"I realized that I have, perhaps now more than ever, a personal and moral responsibility to speak out as one who survived what Mr. Obama called the 'flash of light,'" the designer wrote in an opinion piece published in the International Herald Tribune on Wednesday 15 July.
He said he hoped Obama would accept an invitation by the southern port city to commemorate the 64th anniversary of the bombing on August 6.
"If Mr. Obama could walk across the Peace Bridge in Hiroshima ... it would be both a real and a symbolic step toward creating a world that knows no fear of nuclear threat," the 71-year-old designer added.
Miyake, who witnessed the attack when he was seven years old, shared his memories for the first time -- something he said he had not done before because he "did not want to be labeled 'the designer who survived the atomic bomb.'"
"When I close my eyes, I still see things no one should ever experience: a bright red light, the black cloud soon after, people running in every direction trying desperately to escape -- I remember it all," he wrote.
His mother died from radiation exposure within three years of the attack.
The bombing killed an estimated 140,000 people by the end of 1945, either instantly or from radiation or horrific burns, and many more afterwards.
The US dropped a second nuclear bomb on Nagasaki three days later, killing more than 70,000 people.
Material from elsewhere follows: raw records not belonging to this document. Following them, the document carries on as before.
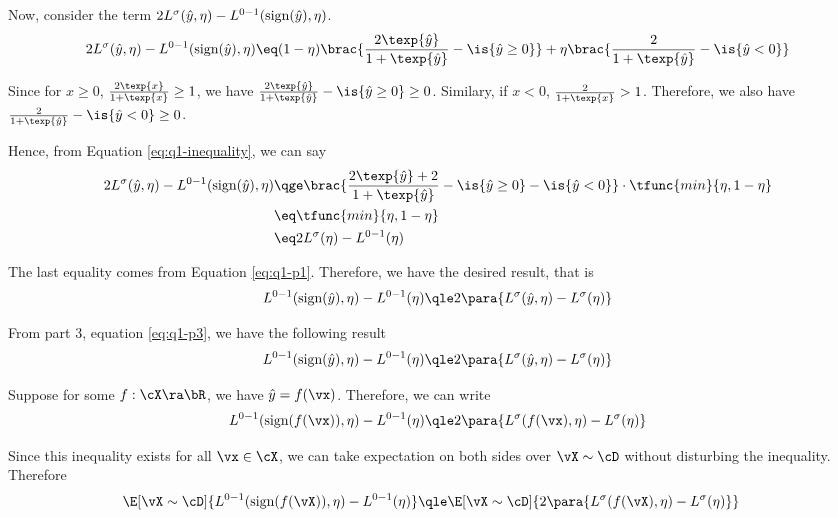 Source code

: \documentclass[a4paper,10pt]{article}
\begin{document}
\begin{question}
\begin{qpart}{3}
		Now, consider the term $2L^{\sigma}(\hat{y}, \eta) - L^{0-1}(\text{sign}(\hat{y}), \eta)$.
		\begin{align*}
			2L^{\sigma}(\wy, \eta) - L^{0-1}(\sgn(\wy), \eta)	\eq	(1 - \eta) \brac{\frac{2 \texp{\wy}}{1 + \texp{\wy}} - \is{\wy \ge 0}} + \eta \brac{\frac{2}{1 + \texp{\wy}} - \is{\wy < 0}} \\
		\end{align*}

		Since for $x \ge 0$, $\frac{2 \texp{x}}{1 + \texp{x}} \ge 1$, we have $\frac{2 \texp{\wy}}{1 + \texp{\wy}} - \is{\wy \ge 0} \ge 0$. Similary, if $x < 0$, $\frac{2}{1 + \texp{x}} > 1$. Therefore, we also have $\frac{2}{1 + \texp{\wy}} - \is{\wy < 0} \ge 0$.

		Hence, from Equation \ref{eq:q1-inequality}, we can say
		\begin{align*}
			2L^{\sigma}(\wy, \eta) - L^{0-1}(\sgn(\wy), \eta)	&\qge	\brac{\frac{2 \texp{\wy} + 2}{1 + \texp{\wy}} - \is{\wy \ge 0} - \is{\wy < 0}} \cdot \tfunc{min}{\eta, 1 - \eta} \\
			&\eq	\tfunc{min}{\eta, 1 - \eta} \\
			&\eq	2 L^{\sigma}(\eta) - L^{0-1}(\eta)
		\end{align*}

		The last equality comes from Equation \ref{eq:q1-p1}. Therefore, we have the desired result, that is
		\begin{equation}
			L^{0-1}(\sgn(\wy), \eta) - L^{0-1}(\eta)	\qle	2 \para{L^{\sigma}(\wy, \eta) - L^{\sigma}(\eta)}
			\label{eq:q1-p3}
		\end{equation}

	\end{qpart}

	\begin{qpart}{4}

		From part 3, equation \ref{eq:q1-p3}, we have the following result
		\begin{align*}
			L^{0-1}(\sgn(\wy), \eta) - L^{0-1}(\eta)	\qle	2 \para{L^{\sigma}(\wy, \eta) - L^{\sigma}(\eta)}
		\end{align*}

		Suppose for some $f : \cX \ra \bR$, we have $\wy = f(\vx)$. Therefore, we can write
		\begin{align*}
			L^{0-1}(\sgn(f(\vx)), \eta) - L^{0-1}(\eta)	\qle	2 \para{L^{\sigma}(f(\vx), \eta) - L^{\sigma}(\eta)}
		\end{align*}

		Since this inequality exists for all $\vx \in \cX$, we can take expectation on both sides over $\vX \sim \cD$ without disturbing the inequality. Therefore
		\begin{align*}
			\E[\vX \sim \cD]{L^{0-1}(\sgn(f(\vX)), \eta) - L^{0-1}(\eta)}	&\qle	\E[\vX \sim \cD]{2 \para{L^{\sigma}(f(\vX), \eta) - L^{\sigma}(\eta)}}
		\end{align*}


\end{qpart}
\end{question}
\end{document}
Japan surrendered less than a week later, ending World War II.
No sitting US president has visited the Hiroshima memorial, although Jimmy Carter visited after leaving office and Richard Nixon came as a private citizen between his stints as vice president and president.
Obama has pledged to eliminate nuclear arms and last week agreed with Russian President Dmitry Medvedev on a roadmap to reduce their nuclear stockpiles.